§ Task goal: Lines from the top of the entries down to the line with "- Yönetici girişi aşağıdaki gibidir." must be set down exactly as they stand, with both ends retained.

━━━ Records provided ━━━

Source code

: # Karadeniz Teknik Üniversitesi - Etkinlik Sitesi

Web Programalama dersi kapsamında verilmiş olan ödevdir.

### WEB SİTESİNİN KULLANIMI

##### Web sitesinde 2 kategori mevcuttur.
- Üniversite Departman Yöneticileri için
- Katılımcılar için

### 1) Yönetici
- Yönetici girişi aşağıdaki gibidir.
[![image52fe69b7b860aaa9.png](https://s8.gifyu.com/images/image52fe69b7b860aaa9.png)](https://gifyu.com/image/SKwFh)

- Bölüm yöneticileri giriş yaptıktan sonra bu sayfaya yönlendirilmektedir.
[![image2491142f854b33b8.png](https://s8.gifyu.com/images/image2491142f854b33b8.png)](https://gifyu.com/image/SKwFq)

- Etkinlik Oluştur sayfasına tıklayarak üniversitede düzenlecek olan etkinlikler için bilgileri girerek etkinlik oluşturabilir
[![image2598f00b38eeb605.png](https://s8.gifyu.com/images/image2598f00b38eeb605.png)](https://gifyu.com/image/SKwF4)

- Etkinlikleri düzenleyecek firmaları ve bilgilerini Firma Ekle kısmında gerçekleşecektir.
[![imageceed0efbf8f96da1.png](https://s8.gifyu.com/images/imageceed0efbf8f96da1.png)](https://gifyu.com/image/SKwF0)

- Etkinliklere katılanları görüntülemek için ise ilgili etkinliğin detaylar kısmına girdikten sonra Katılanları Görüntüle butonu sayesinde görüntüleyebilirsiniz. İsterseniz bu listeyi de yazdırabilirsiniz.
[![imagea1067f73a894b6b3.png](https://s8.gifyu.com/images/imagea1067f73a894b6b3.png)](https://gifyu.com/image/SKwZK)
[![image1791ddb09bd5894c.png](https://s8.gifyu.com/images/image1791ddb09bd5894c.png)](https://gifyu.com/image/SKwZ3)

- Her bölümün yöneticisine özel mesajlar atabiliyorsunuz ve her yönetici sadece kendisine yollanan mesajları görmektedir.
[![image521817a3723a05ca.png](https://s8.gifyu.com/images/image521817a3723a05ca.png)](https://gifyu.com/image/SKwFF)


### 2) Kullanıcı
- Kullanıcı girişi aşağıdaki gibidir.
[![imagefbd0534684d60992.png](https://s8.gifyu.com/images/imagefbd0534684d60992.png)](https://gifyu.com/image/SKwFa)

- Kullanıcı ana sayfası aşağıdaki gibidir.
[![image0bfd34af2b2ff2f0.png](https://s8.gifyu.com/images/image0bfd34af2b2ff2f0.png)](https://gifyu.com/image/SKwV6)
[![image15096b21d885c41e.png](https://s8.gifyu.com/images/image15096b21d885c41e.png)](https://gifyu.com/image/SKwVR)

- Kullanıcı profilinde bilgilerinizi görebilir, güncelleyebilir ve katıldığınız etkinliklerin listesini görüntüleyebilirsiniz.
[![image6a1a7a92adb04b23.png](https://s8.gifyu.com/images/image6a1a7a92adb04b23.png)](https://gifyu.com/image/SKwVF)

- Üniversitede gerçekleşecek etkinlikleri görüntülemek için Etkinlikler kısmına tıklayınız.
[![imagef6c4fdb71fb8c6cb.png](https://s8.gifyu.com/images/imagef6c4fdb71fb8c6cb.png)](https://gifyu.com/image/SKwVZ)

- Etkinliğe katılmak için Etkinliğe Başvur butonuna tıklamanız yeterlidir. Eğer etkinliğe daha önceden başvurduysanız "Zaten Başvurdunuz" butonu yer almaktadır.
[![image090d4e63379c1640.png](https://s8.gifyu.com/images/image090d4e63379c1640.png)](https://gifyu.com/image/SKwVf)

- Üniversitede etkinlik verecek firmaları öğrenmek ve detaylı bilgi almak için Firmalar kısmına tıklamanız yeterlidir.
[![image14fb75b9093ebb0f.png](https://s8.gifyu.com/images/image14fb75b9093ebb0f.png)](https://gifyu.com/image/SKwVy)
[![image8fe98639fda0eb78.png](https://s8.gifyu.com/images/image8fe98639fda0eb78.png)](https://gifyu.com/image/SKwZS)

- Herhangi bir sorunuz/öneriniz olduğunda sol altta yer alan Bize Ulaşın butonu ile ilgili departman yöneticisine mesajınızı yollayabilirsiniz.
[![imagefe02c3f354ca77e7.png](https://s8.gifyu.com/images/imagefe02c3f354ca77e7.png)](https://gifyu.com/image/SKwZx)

━━━

§ Solution to the exercise:
Source code

: # Karadeniz Teknik Üniversitesi - Etkinlik Sitesi

Web Programalama dersi kapsamında verilmiş olan ödevdir.

### WEB SİTESİNİN KULLANIMI

##### Web sitesinde 2 kategori mevcuttur.
- Üniversite Departman Yöneticileri için
- Katılımcılar için

### 1) Yönetici
- Yönetici girişi aşağıdaki gibidir.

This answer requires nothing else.